One final concept ties it all together— the map library. A map library refers to a listing of all GIS maps in a system. The listing is simultaneously organized by location, theme and detail. In a full-featured GIS, you can specify a project area, select the maps you need, then store them in your own workspace. With a healthy understanding of the errors introduced, you can transform maps of various geographic scales and projections, resample maps of various levels of detail, as well as exchange vector and raster maps.
Column, row entries
Points, lines, areas (polygons)
Raster Data Model
Area cell set
Cell (column, row)
Line cell series
Vector Data Model
Whew! All this has been an overload in both mundane and arcane terminology. Some of it makes common sense; some of it may make no sense at all. Keep in mind that you're the intellectual superior of the GIS. You simply see things, while it has to organize everything in excruciating detail. Although fundamentally different, you and your GIS need to be agreeable partners. The tabular listing above identifies the “terms” of the agreement in the previous discussions... are you comfortable with them all?
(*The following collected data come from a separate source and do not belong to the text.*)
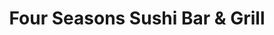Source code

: ---
layout: place
title: Four Seasons Sushi Bar & Grill
permalink: /arizona/gilbert/four-seasons-sushi-bar-grill.html
stateAbbr: AZ
stateName: Arizona
cityName: Gilbert
seo:
  type: restaurant
  links: https://4seasonsushiaz.com/
place_id: ChIJgeLNg_2uK4cRrgbVXnPAp84
photos:
  - name: >-
      places/ChIJgeLNg_2uK4cRrgbVXnPAp84/photos/AeeoHcLurM8K5gBPpA1lXjaprY5ruYUVspiyU50qaSrUBWSTJSvcds2Rin89xVawa7oBosIaKnjwei_mCyPtYsOQ6MLgdQWJ3aTbWZUk1lXyk6dqT8Pw1IVjrGxpcLipTMhJpaNWy4TUjFH6JSGL6NNbFBnIqsYKY2rHiKX-P9U8E65liLsWjJTNNp5qKa9755OckRDQAVGfYHZS696GsBGmiX4Skf2k9MI7h7K_ZGiUtk1EzRnSxPL8lkRrSOiK5rpt-hvWE-qYlCtKXjzLDgDXkIOVGEGL2jf5hU0UMMlaDNJE_ZpQMUcfvxUtVLWN2EnE9fQg2GK7cGBaGFenfs-vO7HpOA3hRBYWd_YbVIItEX8lq8za8krbY8bhVwel4lz2K3igLfVqtzw7Ys4Y3gEcShGOcDovFh34e16u2pop_HDHm1Mk
    widthPx: 3984
    heightPx: 2988
    authorAttributions:
      - displayName: Charles Lynch
        uri: https://maps.google.com/maps/contrib/102236993317281344318
        photoUri: >-
          https://lh3.googleusercontent.com/a-/ALV-UjXcEerLJe-T7UCYWxkTA6ZP3fwXUCNzOURnb040VXwJ9mLj3mRLeg=s100-p-k-no-mo
    flagContentUri: >-
      https://www.google.com/local/imagery/report/?cb_client=maps_api_places.places_api&image_key=!1e10!2sCIHM0ogKEICAgID4uo7oiwE&hl=en-US
    googleMapsUri: >-
      https://www.google.com/maps/place//data=!3m4!1e2!3m2!1sCIHM0ogKEICAgID4uo7oiwE!2e10!4m2!3m1!1s0x872baefd83cde281:0xcea7c0735ed506ae
  - name: >-
      places/ChIJgeLNg_2uK4cRrgbVXnPAp84/photos/AeeoHcIbHe_6iorfCqMpzKXF5HFUjhoKMrtZLwdrOPmlfMWYvzggqj5SJyW7RteSd0RsawSYKdDMwY92Mr--UMVV667K7SF8YGjXU2CUkQJaHk0lqaMQmyC5p4NcV3sK4rzH3AB94c39VAdml-vaasImHSWwx6Kxy0ltlpk7QEgwQA5MJ1ps21PqzDKggZifkUCcmoHqq9gwsDdimx-jF2CG-OBOnMf0KUgQuJxlZuadzbMEcRzV-BmXxIYOCYa3OpE7Qdu_1Bj_uEjWiiKnFvnPeMQUNZOG05EovCn6i2s6I-0NFQ
    widthPx: 2268
    heightPx: 4032
    authorAttributions:
      - displayName: Four Seasons Sushi Bar & Grill
        uri: https://maps.google.com/maps/contrib/101138019701622459190
        photoUri: >-
          https://lh3.googleusercontent.com/a-/ALV-UjWtRhjSnfAmDcsNVOT6d1zSSE_TsJTg239Awe1OOxzQj4JeT68j=s100-p-k-no-mo
    flagContentUri: >-
      https://www.google.com/local/imagery/report/?cb_client=maps_api_places.places_api&image_key=!1e10!2sAF1QipOWkQaVm0Qik9StCAY9dh_BtGMQ2cuwoY8vskzR&hl=en-US
    googleMapsUri: >-
      https://www.google.com/maps/place//data=!3m4!1e2!3m2!1sAF1QipOWkQaVm0Qik9StCAY9dh_BtGMQ2cuwoY8vskzR!2e10!4m2!3m1!1s0x872baefd83cde281:0xcea7c0735ed506ae
  - name: >-
      places/ChIJgeLNg_2uK4cRrgbVXnPAp84/photos/AeeoHcK3yHr8IqJa2aqBkVf3uwceb9-n94oUZIvMKUtQd0Cd8_K8PJSGMrm-3N_pWxneXvS9luJPBT_mUBYw8hkQGgxl14mYfcoNuv1pxkrGwb4ZxtPLTy6JADcEG70rQRc0lQsWmqsNNGoBwrOC3c23JXazhMQPzv-ljrWhn0euNitGb3bK8p-5pfYNSg_OevO0osmWN5KQ5gU_Os22x0mG-5KtgaAEUxRhRSnGc8xNXHxY2u7R2Y65fXU-MuSjwsIsD_povViYwV1-3CFpnWJ5oU37Nf9ahMv4pSnQWepODoP03A
    widthPx: 1414
    heightPx: 2000
    authorAttributions:
      - displayName: Four Seasons Sushi Bar & Grill
        uri: https://maps.google.com/maps/contrib/101138019701622459190
        photoUri: >-
          https://lh3.googleusercontent.com/a-/ALV-UjWtRhjSnfAmDcsNVOT6d1zSSE_TsJTg239Awe1OOxzQj4JeT68j=s100-p-k-no-mo
    flagContentUri: >-
      https://www.google.com/local/imagery/report/?cb_client=maps_api_places.places_api&image_key=!1e10!2sAF1QipMO0zVKF3vK7zyIainb8WZ8_Qpw4bEGIQRtFPWh&hl=en-US
    googleMapsUri: >-
      https://www.google.com/maps/place//data=!3m4!1e2!3m2!1sAF1QipMO0zVKF3vK7zyIainb8WZ8_Qpw4bEGIQRtFPWh!2e10!4m2!3m1!1s0x872baefd83cde281:0xcea7c0735ed506ae
  - name: >-
      places/ChIJgeLNg_2uK4cRrgbVXnPAp84/photos/AeeoHcI4uoSHJc000Hw7UvsTSFMLaAF05xGQaWi3KDeeaqU_ovGcVUqJyhuyZPF1d1IKQ8kTtbigwRm64_jmaMuhw-qLoy8Z3ALdXRC6iRQTJzr9eDW-VGumHB2-WobkbjT7RocN2WQBEPFYeCXo4w9980yQlSpyOe63Jt0n8enyo6GvaotcrowugSW8SQCjcUtQ6aMGrCdboGpOWDXAlsKG5UWgljohDhG1kEODY6S-94cdsKZTkZ5GoiuV77uXTP-aZfubJabe3_5vSVECibok3YwTRbs14Kqr3CGxf80xJ5yELg
    widthPx: 2268
    heightPx: 4032
    authorAttributions:
      - displayName: Four Seasons Sushi Bar & Grill
        uri: https://maps.google.com/maps/contrib/101138019701622459190
        photoUri: >-
          https://lh3.googleusercontent.com/a-/ALV-UjWtRhjSnfAmDcsNVOT6d1zSSE_TsJTg239Awe1OOxzQj4JeT68j=s100-p-k-no-mo
    flagContentUri: >-
      https://www.google.com/local/imagery/report/?cb_client=maps_api_places.places_api&image_key=!1e10!2sAF1QipPa_pt4yPTzaO7KjUfeEGT33h-47Q5CzYzhz7Mx&hl=en-US
    googleMapsUri: >-
      https://www.google.com/maps/place//data=!3m4!1e2!3m2!1sAF1QipPa_pt4yPTzaO7KjUfeEGT33h-47Q5CzYzhz7Mx!2e10!4m2!3m1!1s0x872baefd83cde281:0xcea7c0735ed506ae
  - name: >-
      places/ChIJgeLNg_2uK4cRrgbVXnPAp84/photos/AeeoHcIT1TNIqq05KqJURl2--Oyd8iDOSlR9ROVY2Ipbov4Tc3wi0KF-RVJMYlvgDlc6bgQoXDVZDngVkdOvOrkeZdbsCqgIoD35qpjDTAWEzGD0oaDuykVTIBO2aREgvFflNYM7ozf1PRdOO-i1P5-25QsXIhlH8Adibl7Ruup9D-DvQcGGmsXE9RGdugee3sQJGSS-8FeR3XyAJpwmBfhjVv1-d0qL_f1gwkTXCJU6VA8NCf1HMVIsZIaWptPy59FGhXvJUGIb5P7n5mzKk8XxqomAlu8_FQ6RGrl_7J-AdbBsxQ
    widthPx: 2268
    heightPx: 4032
    authorAttributions:
      - displayName: Four Seasons Sushi Bar & Grill
        uri: https://maps.google.com/maps/contrib/101138019701622459190
        photoUri: >-
          https://lh3.googleusercontent.com/a-/ALV-UjWtRhjSnfAmDcsNVOT6d1zSSE_TsJTg239Awe1OOxzQj4JeT68j=s100-p-k-no-mo
    flagContentUri: >-
      https://www.google.com/local/imagery/report/?cb_client=maps_api_places.places_api&image_key=!1e10!2sAF1QipOs2kXGlaLSJbfF0MBUDQSGOIBKyQLjXswxqCrH&hl=en-US
    googleMapsUri: >-
      https://www.google.com/maps/place//data=!3m4!1e2!3m2!1sAF1QipOs2kXGlaLSJbfF0MBUDQSGOIBKyQLjXswxqCrH!2e10!4m2!3m1!1s0x872baefd83cde281:0xcea7c0735ed506ae
  - name: >-
      places/ChIJgeLNg_2uK4cRrgbVXnPAp84/photos/AeeoHcIiKgZq-RJbLH7OVK6pr-Ap1bWNQ4OBnLiCCXKvlnbBRj5wGT0Q5fUReIheMUpfQEFuRpJ9EQdsGuk6yyoKaoBO7oqPKq4Lv3WcrJVyMOGc1YjcSOJcj7BLtHw6p8y_97TJTSysI32VUJhjRpmwcLxEllWLErtpGL5yBfAtJpRCpTy0qzELfiJ5n9kWIWtnZX2burUBtD1DXv9IjXx_w5ix2ce_-OjFDbOvvyUNQfSNYfRHz1dePj57PZkKGQwse3akZn4CfsVhU_9XlKkxU52NkliJxi0JVbd94H_on_1TBg
    widthPx: 4032
    heightPx: 2268
    authorAttributions:
      - displayName: Four Seasons Sushi Bar & Grill
        uri: https://maps.google.com/maps/contrib/101138019701622459190
        photoUri: >-
          https://lh3.googleusercontent.com/a-/ALV-UjWtRhjSnfAmDcsNVOT6d1zSSE_TsJTg239Awe1OOxzQj4JeT68j=s100-p-k-no-mo
    flagContentUri: >-
      https://www.google.com/local/imagery/report/?cb_client=maps_api_places.places_api&image_key=!1e10!2sAF1QipPbIWNXGVhuWxX7tFN1GE7HRjChLTCQpr8_HKN_&hl=en-US
    googleMapsUri: >-
      https://www.google.com/maps/place//data=!3m4!1e2!3m2!1sAF1QipPbIWNXGVhuWxX7tFN1GE7HRjChLTCQpr8_HKN_!2e10!4m2!3m1!1s0x872baefd83cde281:0xcea7c0735ed506ae
  - name: >-
      places/ChIJgeLNg_2uK4cRrgbVXnPAp84/photos/AeeoHcKO-HrBpANWhjaK9n30hgqmYXZsiI7Dp8mEU90ignPEYur4TKBDdHnapRyQpdr8diPkD_yj9RXoYM7Y1oLfVF6Eu1IBtmbXP-SEyFMw8AoLtN-8EAvpOUxtl-8_ECmrn-TIuFkUwhD3-y7ctLXdqmZhLgmatPL5gH0zyfw4RwHsip_CCNlkWg0OhYfRpJFun5yWxBdDUQmChWnCl_JF0-9PuRvRZefDMD8iOcsh8YqOMKFNdMzk1zO7Eo8NCIrJkaAXstJoTJuy17DK2QfNA6jRDDA5kEFJ1toLf3E2lTx8ZJj2tf-jV48YwXA7TSYINqP2jDo3MBH4kT7LhskylolZcOjIKVbMjM17_VFNhKbVyG_RHIU9NIifAGBRz-9utPFkbzS9SrWpEqOUBHFgIkwh1k_do9ElicPWBLFbVQOAw_Fs
    widthPx: 4000
    heightPx: 2252
    authorAttributions:
      - displayName: Sam Hittson
        uri: https://maps.google.com/maps/contrib/109877453723865955483
        photoUri: >-
          https://lh3.googleusercontent.com/a/ACg8ocL872I_CzX2jWPnXSC7Q2tWwJJhU1Q8xpX3hYXRQ7oxa6A31A=s100-p-k-no-mo
    flagContentUri: >-
      https://www.google.com/local/imagery/report/?cb_client=maps_api_places.places_api&image_key=!1e10!2sCIHM0ogKEICAgIDZ9ci5lAE&hl=en-US
    googleMapsUri: >-
      https://www.google.com/maps/place//data=!3m4!1e2!3m2!1sCIHM0ogKEICAgIDZ9ci5lAE!2e10!4m2!3m1!1s0x872baefd83cde281:0xcea7c0735ed506ae
  - name: >-
      places/ChIJgeLNg_2uK4cRrgbVXnPAp84/photos/AeeoHcJGI9fmkBwfwPlM9rBsrBz8N6kmg1-Ag0864_ImdTpyOu0L3jANWLMehQJ4HrDH2P-8fGb0jydn3W4F-l_-UVEIM584BUwr23fv3kcHRMN-4Fe-RuBZ9nV7PR8EmixqGWmuvQmHrX7SbKA_USXAxjC3OpbcVQ4l1oM2Dg71VA2bw0qnyNhmRYiS2wTLaD_TXsM958H9oS_Qb1fdwuvRAyd2E5_tjwklGSyf37laDvTX7pBKKTj1TLz2sLq2WTgF1OFNPyolryXWIK63JBIdZI3yRRpxfedpPvI2xRT-bX18G7OmNoefmydIIbKX6Mfm1ylVdW9h980hg_PyucQFCviW7tsr3YfYl0MSjp4Y7hfUnkCgQxKfiTulcaeeOERp6kbEGN_aLbws87wzfm5SL4V_hqXpLvzMC0J054HeHexR9Q
    widthPx: 4032
    heightPx: 3024
    authorAttributions:
      - displayName: Martin Martin
        uri: https://maps.google.com/maps/contrib/117147683508775533229
        photoUri: >-
          https://lh3.googleusercontent.com/a/ACg8ocL44FZMA7s6CZ7VelIXtR_VWyBhBZ2ql0NurvM0yLYbGmGw-rY=s100-p-k-no-mo
    flagContentUri: >-
      https://www.google.com/local/imagery/report/?cb_client=maps_api_places.places_api&image_key=!1e10!2sCIHM0ogKEICAgIC5scj9Sg&hl=en-US
    googleMapsUri: >-
      https://www.google.com/maps/place//data=!3m4!1e2!3m2!1sCIHM0ogKEICAgIC5scj9Sg!2e10!4m2!3m1!1s0x872baefd83cde281:0xcea7c0735ed506ae
  - name: >-
      places/ChIJgeLNg_2uK4cRrgbVXnPAp84/photos/AeeoHcJcEaMu5xFYx-SH80z54Ed0EhutP4fMFnukVZVWjy9LBrDQszc9jqxqI4e1yMidVej6Fe8ZYHDAtnETV4ERjCZfmiQQSV4TZRX8HVDoST7oeqZ_QVoNn54hKTToUyAOazmm5aIM4Sm9Hx59en-OaXyNW8I0ZaqCjWoTbf11s029Y879nI5sudcqm7_q9c4mHNZakm1pv656WvgQ6y_hcpxa8UbPFwE82xPSVyQD3TNQQU6Jt4FHZhgmxiFzGfuPrAJbRMKj1cRE_CRGD3OsKKcPmnpOnVESWQc2ro5QY9_oaZXwEIucXQQaMB-WfDBTEAmoZ0DHoT95ZfYa5yMzd4TdypdEW1SDV6Ql5IsOwf1FIxN224MClJALhJvO6clC-TLgJaAZp3O813q8gnZEOJoQTmKuElSKPuYpzp0V7KE
    widthPx: 4000
    heightPx: 2252
    authorAttributions:
      - displayName: Sam Hittson
        uri: https://maps.google.com/maps/contrib/109877453723865955483
        photoUri: >-
          https://lh3.googleusercontent.com/a/ACg8ocL872I_CzX2jWPnXSC7Q2tWwJJhU1Q8xpX3hYXRQ7oxa6A31A=s100-p-k-no-mo
    flagContentUri: >-
      https://www.google.com/local/imagery/report/?cb_client=maps_api_places.places_api&image_key=!1e10!2sCIHM0ogKEICAgIDllZ7PPw&hl=en-US
    googleMapsUri: >-
      https://www.google.com/maps/place//data=!3m4!1e2!3m2!1sCIHM0ogKEICAgIDllZ7PPw!2e10!4m2!3m1!1s0x872baefd83cde281:0xcea7c0735ed506ae
  - name: >-
      places/ChIJgeLNg_2uK4cRrgbVXnPAp84/photos/AeeoHcLt3asD4Lv6FGBps_I3eyTbJR8IrG8HKgQ6rSVXDQ4r9R89-2iGAJ1YbA1ZagLrKFNUUavOlcAgA9HfpJq_hsVPLlwyuw4ojiv9NnzhxS-0EjNHYj4fWE121M6hyJdKeyev-7OqxgUknh1fcU9bPZUKu0_t7iZErSoNltAYaMDmDTD7bzq0d9ltUmeALBvGMeK7sUoZ03uSjqyMp-rloWXVEdyck8G0aYq4gkuVWgd6Xoa5FcxTI2CF92l4Fd-XLowGT_rKPL0rgzPXR8Jd_kF-nwWcUJZJcamBFQpOvSSqxdQvzPXqGr1ke4ysil_txdEDptj--2QVvw9espgRDRRKFFyYuWr9cxYtHElnzQhUqOFt2fXJJ00m6rPqyyff3marlLNRFnMzO8RKF68Iy_46LqnaPjeqPoYmvH40ZrtG_ItJ
    widthPx: 4800
    heightPx: 3600
    authorAttributions:
      - displayName: Sam Hittson
        uri: https://maps.google.com/maps/contrib/109877453723865955483
        photoUri: >-
          https://lh3.googleusercontent.com/a/ACg8ocL872I_CzX2jWPnXSC7Q2tWwJJhU1Q8xpX3hYXRQ7oxa6A31A=s100-p-k-no-mo
    flagContentUri: >-
      https://www.google.com/local/imagery/report/?cb_client=maps_api_places.places_api&image_key=!1e10!2sCIHM0ogKEICAgIDllZ7P9wE&hl=en-US
    googleMapsUri: >-
      https://www.google.com/maps/place//data=!3m4!1e2!3m2!1sCIHM0ogKEICAgIDllZ7P9wE!2e10!4m2!3m1!1s0x872baefd83cde281:0xcea7c0735ed506ae
address: 1652 N Higley Rd, Gilbert, AZ 85234, USA
street: 1652 N Higley Rd
city: Gilbert
state: AZ
zip: '85234'
country: USA
neighborhood: Higley Marketplace
latitude: '33.380412'
longitude: '-111.724299'
accessibility_options:
  wheelchairAccessibleParking: true
  wheelchairAccessibleEntrance: true
  wheelchairAccessibleRestroom: true
  wheelchairAccessibleSeating: true
business_status: OPERATIONAL
name: Four Seasons Sushi Bar & Grill
google_maps_links:
  directionsUri: >-
    https://www.google.com/maps/dir//''/data=!4m7!4m6!1m1!4e2!1m2!1m1!1s0x872baefd83cde281:0xcea7c0735ed506ae!3e0
  placeUri: https://maps.google.com/?cid=14891082294668625582
  writeAReviewUri: >-
    https://www.google.com/maps/place//data=!4m3!3m2!1s0x872baefd83cde281:0xcea7c0735ed506ae!12e1
  reviewsUri: >-
    https://www.google.com/maps/place//data=!4m4!3m3!1s0x872baefd83cde281:0xcea7c0735ed506ae!9m1!1b1
  photosUri: >-
    https://www.google.com/maps/place//data=!4m3!3m2!1s0x872baefd83cde281:0xcea7c0735ed506ae!10e5
primary_type: Sushi Restaurant
opening_hours:
  openNow: true
  periods:
    - open:
        day: 0
        hour: 15
        minute: 0
      close:
        day: 0
        hour: 20
        minute: 0
    - open:
        day: 1
        hour: 11
        minute: 0
      close:
        day: 1
        hour: 21
        minute: 0
    - open:
        day: 2
        hour: 11
        minute: 0
      close:
        day: 2
        hour: 21
        minute: 0
    - open:
        day: 3
        hour: 11
        minute: 0
      close:
        day: 3
        hour: 21
        minute: 0
    - open:
        day: 4
        hour: 11
        minute: 0
      close:
        day: 4
        hour: 21
        minute: 0
    - open:
        day: 5
        hour: 11
        minute: 0
      close:
        day: 5
        hour: 21
        minute: 30
    - open:
        day: 6
        hour: 12
        minute: 0
      close:
        day: 6
        hour: 21
        minute: 30
  weekdayDescriptions:
    - 'Monday: 11:00 AM – 9:00 PM'
    - 'Tuesday: 11:00 AM – 9:00 PM'
    - 'Wednesday: 11:00 AM – 9:00 PM'
    - 'Thursday: 11:00 AM – 9:00 PM'
    - 'Friday: 11:00 AM – 9:30 PM'
    - 'Saturday: 12:00 – 9:30 PM'
    - 'Sunday: 3:00 – 8:00 PM'
  nextCloseTime: '2025-05-04T04:30:00Z'
secondary_opening_hours:
  - openNow: false
    periods:
      - open:
          day: 1
          hour: 14
          minute: 30
        close:
          day: 1
          hour: 17
          minute: 30
      - open:
          day: 1
          hour: 20
          minute: 0
        close:
          day: 1
          hour: 21
          minute: 0
      - open:
          day: 2
          hour: 14
          minute: 30
        close:
          day: 2
          hour: 17
          minute: 0
      - open:
          day: 2
          hour: 20
          minute: 0
        close:
          day: 2
          hour: 21
          minute: 0
      - open:
          day: 3
          hour: 14
          minute: 30
        close:
          day: 3
          hour: 17
          minute: 30
      - open:
          day: 3
          hour: 20
          minute: 0
        close:
          day: 3
          hour: 21
          minute: 0
      - open:
          day: 4
          hour: 14
          minute: 30
        close:
          day: 4
          hour: 17
          minute: 30
      - open:
          day: 4
          hour: 20
          minute: 0
        close:
          day: 4
          hour: 21
          minute: 0
      - open:
          day: 5
          hour: 14
          minute: 30
        close:
          day: 5
          hour: 17
          minute: 30
      - open:
          day: 5
          hour: 20
          minute: 0
        close:
          day: 5
          hour: 21
          minute: 30
    weekdayDescriptions:
      - 'Monday: 2:30 – 5:30 PM, 8:00 – 9:00 PM'
      - 'Tuesday: 2:30 – 5:00 PM, 8:00 – 9:00 PM'
      - 'Wednesday: 2:30 – 5:30 PM, 8:00 – 9:00 PM'
      - 'Thursday: 2:30 – 5:30 PM, 8:00 – 9:00 PM'
      - 'Friday: 2:30 – 5:30 PM, 8:00 – 9:30 PM'
      - 'Saturday: Closed'
      - 'Sunday: Closed'
    secondaryHoursType: HAPPY_HOUR
    nextOpenTime: '2025-05-05T21:30:00Z'
  - openNow: true
    periods:
      - open:
          day: 0
          hour: 15
          minute: 0
        close:
          day: 0
          hour: 20
          minute: 0
      - open:
          day: 1
          hour: 11
          minute: 0
        close:
          day: 1
          hour: 21
          minute: 0
      - open:
          day: 2
          hour: 11
          minute: 0
        close:
          day: 2
          hour: 21
          minute: 0
      - open:
          day: 3
          hour: 11
          minute: 0
        close:
          day: 3
          hour: 21
          minute: 0
      - open:
          day: 4
          hour: 11
          minute: 0
        close:
          day: 4
          hour: 21
          minute: 0
      - open:
          day: 5
          hour: 11
          minute: 0
        close:
          day: 5
          hour: 21
          minute: 30
      - open:
          day: 6
          hour: 12
          minute: 0
        close:
          day: 6
          hour: 21
          minute: 30
    weekdayDescriptions:
      - 'Monday: 11:00 AM – 9:00 PM'
      - 'Tuesday: 11:00 AM – 9:00 PM'
      - 'Wednesday: 11:00 AM – 9:00 PM'
      - 'Thursday: 11:00 AM – 9:00 PM'
      - 'Friday: 11:00 AM – 9:30 PM'
      - 'Saturday: 12:00 – 9:30 PM'
      - 'Sunday: 3:00 – 8:00 PM'
    secondaryHoursType: DELIVERY
    nextCloseTime: '2025-05-04T04:30:00Z'
  - openNow: true
    periods:
      - open:
          day: 0
          hour: 15
          minute: 0
        close:
          day: 0
          hour: 20
          minute: 0
      - open:
          day: 1
          hour: 11
          minute: 0
        close:
          day: 1
          hour: 20
          minute: 30
      - open:
          day: 2
          hour: 11
          minute: 0
        close:
          day: 2
          hour: 20
          minute: 30
      - open:
          day: 3
          hour: 11
          minute: 0
        close:
          day: 3
          hour: 20
          minute: 30
      - open:
          day: 4
          hour: 11
          minute: 0
        close:
          day: 4
          hour: 20
          minute: 30
      - open:
          day: 5
          hour: 11
          minute: 0
        close:
          day: 5
          hour: 21
          minute: 0
      - open:
          day: 6
          hour: 12
          minute: 0
        close:
          day: 6
          hour: 21
          minute: 0
    weekdayDescriptions:
      - 'Monday: 11:00 AM – 8:30 PM'
      - 'Tuesday: 11:00 AM – 8:30 PM'
      - 'Wednesday: 11:00 AM – 8:30 PM'
      - 'Thursday: 11:00 AM – 8:30 PM'
      - 'Friday: 11:00 AM – 9:00 PM'
      - 'Saturday: 12:00 – 9:00 PM'
      - 'Sunday: 3:00 – 8:00 PM'
    secondaryHoursType: TAKEOUT
    nextCloseTime: '2025-05-04T04:00:00Z'
phone: (928) 719-8899
price_level: PRICE_LEVEL_MODERATE
price_range: $10 &ndash; $20
rating: '4.3'
rating_count: 479
website: https://4seasonsushiaz.com/
description: >-
  Explore Four Seasons Sushi in Gilbert, AZ$$$Four Seasons Sushi Bar & Grill in
  Gilbert, Arizona, stands out as a go-to spot for fresh sushi and
  Japanese-inspired dishes in a relaxed setting. This sushi restaurant features
  a variety of rolls and plates that highlight quality ingredients and creative
  flavors, making it ideal for casual dining or quick meals. With options like
  happy hour specials, it appeals to those seeking affordable yet flavorful
  experiences at local Japanese places. The venue emphasizes accessibility with
  features like wheelchair-friendly entrances and parking, enhancing its appeal
  for diverse visitors. Whether you're exploring sushi options near you, this
  spot combines tradition with modern convenience for an enjoyable meal.
generative_summary: >-
  Explore Four Seasons Sushi in Gilbert, AZ$$$Four Seasons Sushi Bar & Grill in
  Gilbert, Arizona, stands out as a go-to spot for fresh sushi and
  Japanese-inspired dishes in a relaxed setting. This sushi restaurant features
  a variety of rolls and plates that highlight quality ingredients and creative
  flavors, making it ideal for casual dining or quick meals. With options like
  happy hour specials, it appeals to those seeking affordable yet flavorful
  experiences at local Japanese places. The venue emphasizes accessibility with
  features like wheelchair-friendly entrances and parking, enhancing its appeal
  for diverse visitors. Whether you're exploring sushi options near you, this
  spot combines tradition with modern convenience for an enjoyable meal.
generative_disclosure: Summarized by AI using the Grok-3-Mini model.
reviews: null
review_summary: >-
  Feedback from Sushi Enthusiasts$$$Folks around Gilbert seem to really
  appreciate the fresh flavors and solid value at this sushi spot, based on its
  strong overall rating from hundreds of comments. Many highlight the tasty
  rolls and Japanese dishes that hit the spot without breaking the bank,
  especially during happy hour deals that add extra appeal. While some mention
  occasional waits during peak times, the general vibe leans positive with
  praise for the welcoming atmosphere and reliable service. It's clear that
  diners find it a great choice for groups or solo outings, offering a mix of
  classics and creative options that keep people coming back. If you're on the
  hunt for top-rated sushi restaurants nearby, this place often gets nods for
  its consistent quality and friendly feel.
review_disclosure: Summarized by AI using the Grok-3-Mini model.
parking_options: null
payment_options: null
allow_dogs: null
curbside_pickup: null
delivery: null
dine_in: null
good_for_children: null
good_for_groups: null
good_for_sports: null
live_music: null
menu_for_children: null
outdoor_seating: null
reservable: null
restroom: null
serves_beer: null
serves_breakfast: null
serves_brunch: null
serves_cocktails: null
serves_coffee: null
serves_dinner: null
serves_dessert: null
serves_lunch: null
serves_vegetarian_food: null
serves_wine: null
takeout: null
update_category: enterprise
places_description: null

---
Author’s Note: As with all Beyond Mapping articles, allow me to apologize in advance for the "poetic license" invoked in this terse treatment of a complex subject. The specific terms may vary from system to system; however, the basic concepts presented hold for most systems. For more information see "Cartographic Data Structures," by Pueker and Chrisman, American Cartographer, Vol. 2, No. 1, and "Arc/Info: A Geo-Relational Model for Spatial Information," by S. Morehouse, ESRI, 380 New York Street, Redlands, CA, 92373.